→ RECORDS FOR THE EXERCISE:
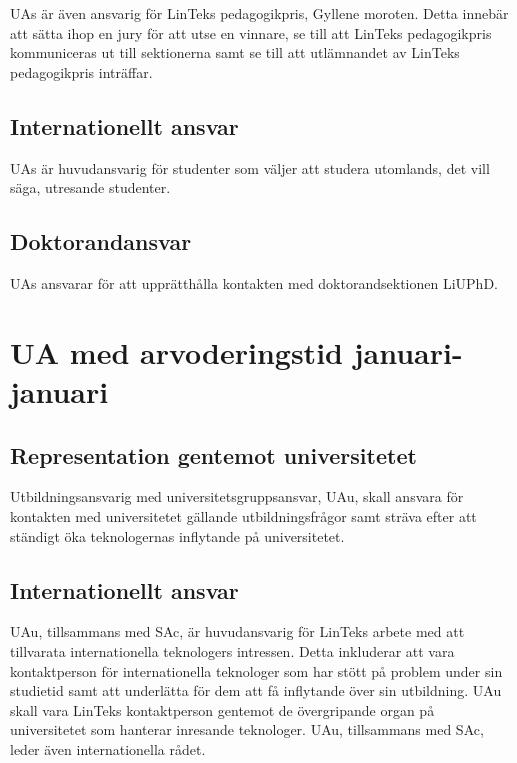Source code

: UAs är även ansvarig för LinTeks pedagogikpris, Gyllene moroten. Detta
innebär att sätta ihop en jury för att utse en vinnare, se till att
LinTeks pedagogikpris kommuniceras ut till sektionerna samt se till att
utlämnandet av LinTeks pedagogikpris inträffar.

\hypertarget{internationellt-ansvar-1}{%
\subsection{Internationellt ansvar}\label{internationellt-ansvar-1}}

UAs är huvudansvarig för studenter som väljer att studera utomlands, det
vill säga, utresande studenter.

\hypertarget{doktorandansvar}{%
\subsection{Doktorandansvar}\label{doktorandansvar}}

UAs ansvarar för att upprätthålla kontakten med doktorandsektionen
LiUPhD.

\hypertarget{ua-med-arvoderingstid-januari-januari}{%
\section{UA med arvoderingstid
januari-januari}\label{ua-med-arvoderingstid-januari-januari}}

\hypertarget{representation-gentemot-universitetet}{%
\subsection{Representation gentemot
universitetet}\label{representation-gentemot-universitetet}}

Utbildningsansvarig med universitetsgruppsansvar, UAu, skall ansvara för
kontakten med universitetet gällande utbildningsfrågor samt sträva efter
att ständigt öka teknologernas inflytande på universitetet.

\hypertarget{internationellt-ansvar-2}{%
\subsection{Internationellt ansvar}\label{internationellt-ansvar-2}}

UAu, tillsammans med SAc, är huvudansvarig för LinTeks arbete med att
tillvarata internationella teknologers intressen. Detta inkluderar att
vara kontaktperson för internationella teknologer som har stött på
problem under sin studietid samt att underlätta för dem att få
inflytande över sin utbildning. UAu skall vara LinTeks kontaktperson
gentemot de övergripande organ på universitetet som hanterar inresande
teknologer. UAu, tillsammans med SAc, leder även internationella rådet.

→ WHAT THE TASK ASKS: Only the lines above from the line with "LinTeks pedagogikpris kommuniceras" to the line with "vill säga, utresande studenter.", those two lines included, should be reproduced exactly.

→ RESPONSE:
LinTeks pedagogikpris kommuniceras ut till sektionerna samt se till att
utlämnandet av LinTeks pedagogikpris inträffar.

\hypertarget{internationellt-ansvar-1}{%
\subsection{Internationellt ansvar}\label{internationellt-ansvar-1}}

UAs är huvudansvarig för studenter som väljer att studera utomlands, det
vill säga, utresande studenter.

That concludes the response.